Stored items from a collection
::::::::
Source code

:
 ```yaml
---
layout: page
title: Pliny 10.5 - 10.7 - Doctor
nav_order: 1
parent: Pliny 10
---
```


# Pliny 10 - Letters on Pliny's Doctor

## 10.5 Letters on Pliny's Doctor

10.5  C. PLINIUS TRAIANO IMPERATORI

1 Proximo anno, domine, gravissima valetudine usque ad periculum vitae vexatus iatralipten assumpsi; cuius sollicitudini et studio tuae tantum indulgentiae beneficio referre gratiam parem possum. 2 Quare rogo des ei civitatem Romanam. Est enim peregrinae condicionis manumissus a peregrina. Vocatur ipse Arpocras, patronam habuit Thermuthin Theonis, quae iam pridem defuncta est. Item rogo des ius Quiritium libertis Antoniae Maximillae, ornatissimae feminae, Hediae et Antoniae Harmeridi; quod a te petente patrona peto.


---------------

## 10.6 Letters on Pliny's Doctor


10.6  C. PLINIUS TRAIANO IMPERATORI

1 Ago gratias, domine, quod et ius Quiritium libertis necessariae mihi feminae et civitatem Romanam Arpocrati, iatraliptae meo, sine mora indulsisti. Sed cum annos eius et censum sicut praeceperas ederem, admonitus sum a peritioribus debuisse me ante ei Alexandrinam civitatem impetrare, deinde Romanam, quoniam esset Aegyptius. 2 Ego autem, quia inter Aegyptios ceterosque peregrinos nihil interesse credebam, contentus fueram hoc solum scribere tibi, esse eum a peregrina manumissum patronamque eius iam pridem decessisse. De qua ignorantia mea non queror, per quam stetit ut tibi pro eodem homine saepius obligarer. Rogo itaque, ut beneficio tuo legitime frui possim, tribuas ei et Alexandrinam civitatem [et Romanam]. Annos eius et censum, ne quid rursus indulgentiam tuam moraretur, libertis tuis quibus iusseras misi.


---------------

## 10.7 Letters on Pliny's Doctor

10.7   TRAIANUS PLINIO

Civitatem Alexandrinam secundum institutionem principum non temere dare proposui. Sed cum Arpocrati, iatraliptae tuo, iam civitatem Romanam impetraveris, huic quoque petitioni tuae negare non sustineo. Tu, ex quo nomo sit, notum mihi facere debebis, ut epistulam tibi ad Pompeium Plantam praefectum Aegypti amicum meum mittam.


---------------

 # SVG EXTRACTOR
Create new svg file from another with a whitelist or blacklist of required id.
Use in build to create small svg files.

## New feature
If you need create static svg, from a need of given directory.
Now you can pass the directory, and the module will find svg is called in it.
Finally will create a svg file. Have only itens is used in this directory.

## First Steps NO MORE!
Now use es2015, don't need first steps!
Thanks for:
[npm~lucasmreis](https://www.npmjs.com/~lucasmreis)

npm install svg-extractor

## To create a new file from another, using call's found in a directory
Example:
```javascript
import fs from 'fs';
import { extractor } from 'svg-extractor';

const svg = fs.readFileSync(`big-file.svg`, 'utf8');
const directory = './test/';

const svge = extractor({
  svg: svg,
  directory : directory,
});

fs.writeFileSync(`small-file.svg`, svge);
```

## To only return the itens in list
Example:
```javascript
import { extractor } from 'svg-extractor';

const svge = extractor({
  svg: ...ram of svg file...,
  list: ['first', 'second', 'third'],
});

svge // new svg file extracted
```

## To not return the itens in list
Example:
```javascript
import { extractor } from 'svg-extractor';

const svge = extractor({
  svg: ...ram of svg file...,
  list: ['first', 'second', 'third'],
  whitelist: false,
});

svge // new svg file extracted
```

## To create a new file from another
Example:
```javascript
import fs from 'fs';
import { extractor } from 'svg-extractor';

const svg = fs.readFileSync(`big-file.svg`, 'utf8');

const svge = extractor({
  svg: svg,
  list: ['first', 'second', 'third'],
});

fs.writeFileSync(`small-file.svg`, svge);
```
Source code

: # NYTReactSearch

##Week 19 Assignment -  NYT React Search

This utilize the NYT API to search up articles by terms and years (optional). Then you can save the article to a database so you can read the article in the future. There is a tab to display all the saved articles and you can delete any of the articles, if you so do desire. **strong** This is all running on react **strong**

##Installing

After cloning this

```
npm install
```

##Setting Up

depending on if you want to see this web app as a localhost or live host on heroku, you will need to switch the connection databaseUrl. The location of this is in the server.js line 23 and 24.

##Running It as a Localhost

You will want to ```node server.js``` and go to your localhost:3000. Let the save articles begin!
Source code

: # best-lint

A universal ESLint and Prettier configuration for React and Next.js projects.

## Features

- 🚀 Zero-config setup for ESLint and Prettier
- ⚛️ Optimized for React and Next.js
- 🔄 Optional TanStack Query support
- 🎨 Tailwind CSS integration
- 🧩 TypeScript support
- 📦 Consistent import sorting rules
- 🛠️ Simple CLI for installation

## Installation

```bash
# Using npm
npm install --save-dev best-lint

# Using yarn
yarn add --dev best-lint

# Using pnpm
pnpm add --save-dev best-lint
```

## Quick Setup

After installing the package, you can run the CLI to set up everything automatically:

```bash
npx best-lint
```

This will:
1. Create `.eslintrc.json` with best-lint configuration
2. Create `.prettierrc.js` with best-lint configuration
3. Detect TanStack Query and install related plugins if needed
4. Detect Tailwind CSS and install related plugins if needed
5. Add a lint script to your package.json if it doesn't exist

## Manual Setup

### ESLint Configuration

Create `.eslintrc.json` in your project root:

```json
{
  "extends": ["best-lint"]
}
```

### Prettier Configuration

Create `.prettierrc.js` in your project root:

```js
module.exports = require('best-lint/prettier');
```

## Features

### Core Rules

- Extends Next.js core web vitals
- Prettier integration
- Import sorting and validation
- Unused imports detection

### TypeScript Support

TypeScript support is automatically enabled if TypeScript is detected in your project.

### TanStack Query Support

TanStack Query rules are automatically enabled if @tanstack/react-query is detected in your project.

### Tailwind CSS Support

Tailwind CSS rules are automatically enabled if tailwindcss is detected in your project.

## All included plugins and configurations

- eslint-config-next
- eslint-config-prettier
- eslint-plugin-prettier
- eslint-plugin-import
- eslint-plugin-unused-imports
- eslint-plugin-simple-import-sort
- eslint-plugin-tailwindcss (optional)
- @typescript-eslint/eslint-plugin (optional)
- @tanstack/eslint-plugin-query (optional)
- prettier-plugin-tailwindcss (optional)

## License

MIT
::::::::
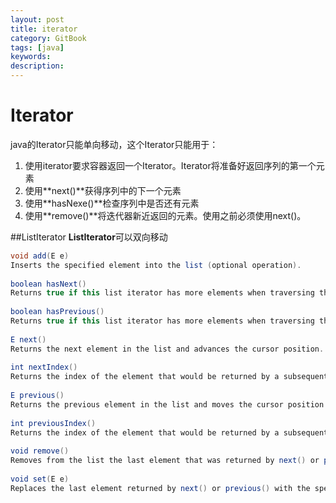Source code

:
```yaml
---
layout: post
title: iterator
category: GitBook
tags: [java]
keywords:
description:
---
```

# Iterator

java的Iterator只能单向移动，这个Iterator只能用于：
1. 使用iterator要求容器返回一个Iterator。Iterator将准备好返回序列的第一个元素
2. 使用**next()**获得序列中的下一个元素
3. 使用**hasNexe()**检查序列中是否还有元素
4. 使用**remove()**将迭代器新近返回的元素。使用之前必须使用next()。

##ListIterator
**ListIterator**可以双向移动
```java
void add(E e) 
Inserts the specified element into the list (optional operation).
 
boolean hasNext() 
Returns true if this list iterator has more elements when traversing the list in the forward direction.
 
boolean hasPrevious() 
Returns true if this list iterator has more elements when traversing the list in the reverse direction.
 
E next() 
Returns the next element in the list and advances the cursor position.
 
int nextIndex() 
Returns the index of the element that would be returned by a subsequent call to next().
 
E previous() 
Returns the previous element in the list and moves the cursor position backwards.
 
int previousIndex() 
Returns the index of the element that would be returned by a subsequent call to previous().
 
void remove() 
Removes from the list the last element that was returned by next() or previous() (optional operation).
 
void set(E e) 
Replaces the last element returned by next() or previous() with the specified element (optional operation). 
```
::::::::
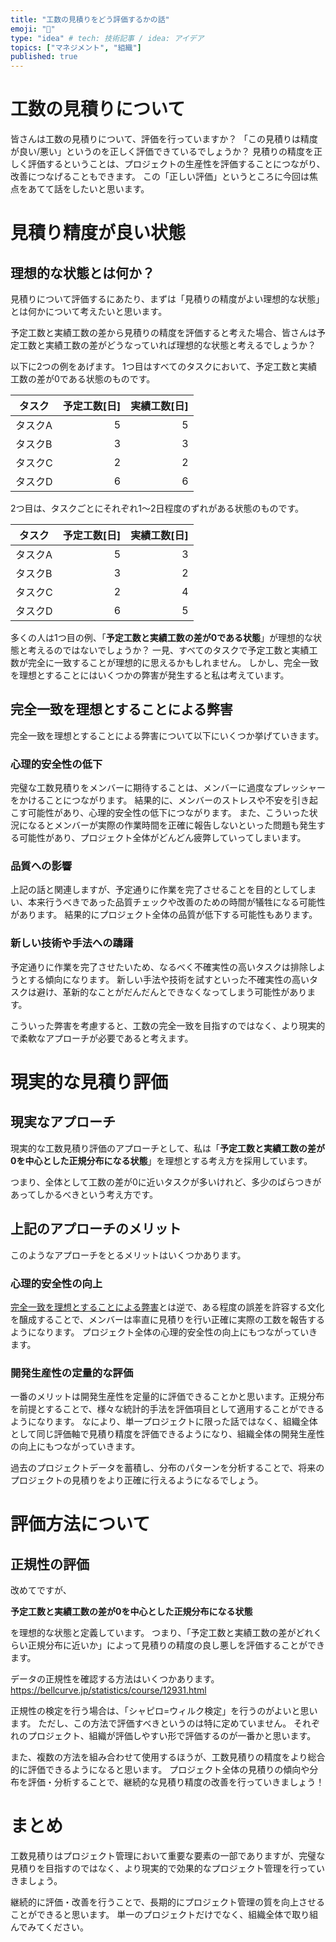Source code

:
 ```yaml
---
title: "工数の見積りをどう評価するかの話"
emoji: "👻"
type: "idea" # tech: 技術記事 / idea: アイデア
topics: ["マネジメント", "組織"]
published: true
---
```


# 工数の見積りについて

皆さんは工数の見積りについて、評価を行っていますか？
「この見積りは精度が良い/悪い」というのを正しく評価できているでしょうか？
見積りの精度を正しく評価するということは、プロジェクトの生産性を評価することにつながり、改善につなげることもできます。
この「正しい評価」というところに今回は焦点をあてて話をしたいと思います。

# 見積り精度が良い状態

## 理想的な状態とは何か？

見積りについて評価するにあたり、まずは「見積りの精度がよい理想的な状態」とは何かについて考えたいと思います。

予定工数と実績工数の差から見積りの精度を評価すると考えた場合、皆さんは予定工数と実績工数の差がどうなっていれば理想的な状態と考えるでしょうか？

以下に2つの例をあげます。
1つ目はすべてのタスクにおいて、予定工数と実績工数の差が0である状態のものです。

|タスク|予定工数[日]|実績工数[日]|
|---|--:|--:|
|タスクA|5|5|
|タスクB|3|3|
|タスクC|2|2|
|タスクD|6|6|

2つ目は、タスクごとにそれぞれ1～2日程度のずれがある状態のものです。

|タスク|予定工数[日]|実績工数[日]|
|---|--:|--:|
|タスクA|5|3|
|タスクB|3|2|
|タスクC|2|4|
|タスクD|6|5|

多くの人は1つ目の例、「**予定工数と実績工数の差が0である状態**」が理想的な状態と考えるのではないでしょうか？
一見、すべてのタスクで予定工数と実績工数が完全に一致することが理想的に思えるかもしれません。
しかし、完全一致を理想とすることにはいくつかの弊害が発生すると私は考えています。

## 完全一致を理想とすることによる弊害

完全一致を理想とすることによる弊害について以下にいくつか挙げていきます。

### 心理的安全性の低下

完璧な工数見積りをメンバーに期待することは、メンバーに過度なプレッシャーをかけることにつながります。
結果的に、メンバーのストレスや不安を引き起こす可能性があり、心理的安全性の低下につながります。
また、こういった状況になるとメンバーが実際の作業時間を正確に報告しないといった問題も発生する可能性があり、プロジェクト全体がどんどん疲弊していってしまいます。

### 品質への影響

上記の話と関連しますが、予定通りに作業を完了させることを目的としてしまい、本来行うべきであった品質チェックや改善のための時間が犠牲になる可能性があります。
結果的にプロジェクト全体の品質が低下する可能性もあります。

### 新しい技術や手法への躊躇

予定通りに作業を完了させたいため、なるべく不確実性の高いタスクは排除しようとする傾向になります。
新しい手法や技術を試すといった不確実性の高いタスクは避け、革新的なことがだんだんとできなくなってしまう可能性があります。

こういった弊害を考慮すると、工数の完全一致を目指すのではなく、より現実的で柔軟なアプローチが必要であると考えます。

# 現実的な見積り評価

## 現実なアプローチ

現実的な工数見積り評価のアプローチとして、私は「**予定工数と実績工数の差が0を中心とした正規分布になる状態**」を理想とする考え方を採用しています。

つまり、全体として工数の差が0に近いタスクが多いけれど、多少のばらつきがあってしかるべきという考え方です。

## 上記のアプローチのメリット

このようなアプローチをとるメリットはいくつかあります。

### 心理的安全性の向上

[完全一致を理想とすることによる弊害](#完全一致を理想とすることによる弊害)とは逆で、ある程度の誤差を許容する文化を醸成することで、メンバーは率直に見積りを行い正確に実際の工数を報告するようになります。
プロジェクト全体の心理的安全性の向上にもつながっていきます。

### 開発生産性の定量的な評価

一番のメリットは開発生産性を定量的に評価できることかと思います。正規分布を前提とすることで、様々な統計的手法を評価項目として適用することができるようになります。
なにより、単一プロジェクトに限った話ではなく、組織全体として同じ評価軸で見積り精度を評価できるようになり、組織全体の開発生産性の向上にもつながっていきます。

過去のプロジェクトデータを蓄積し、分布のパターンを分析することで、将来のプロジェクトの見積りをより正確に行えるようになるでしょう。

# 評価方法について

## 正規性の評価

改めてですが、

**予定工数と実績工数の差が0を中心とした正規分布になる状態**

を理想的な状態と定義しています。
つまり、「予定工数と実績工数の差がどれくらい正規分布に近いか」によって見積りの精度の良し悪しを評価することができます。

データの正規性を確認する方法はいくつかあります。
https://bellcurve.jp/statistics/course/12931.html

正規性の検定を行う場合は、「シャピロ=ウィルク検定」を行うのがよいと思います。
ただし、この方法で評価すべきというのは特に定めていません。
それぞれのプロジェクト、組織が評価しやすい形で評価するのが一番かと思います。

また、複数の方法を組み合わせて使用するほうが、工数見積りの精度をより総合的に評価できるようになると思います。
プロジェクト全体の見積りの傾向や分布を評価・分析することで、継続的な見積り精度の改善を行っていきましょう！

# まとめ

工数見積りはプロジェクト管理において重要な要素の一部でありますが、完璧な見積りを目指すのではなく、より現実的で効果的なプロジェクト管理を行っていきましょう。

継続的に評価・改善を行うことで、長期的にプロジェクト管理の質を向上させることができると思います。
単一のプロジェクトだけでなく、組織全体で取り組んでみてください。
::::::::
## TASK INSTRUCTIONS
Count of lines with "IMPERATORI": please work it out for the entries above and give the number by itself.

## EXERCISE RESPONSE
2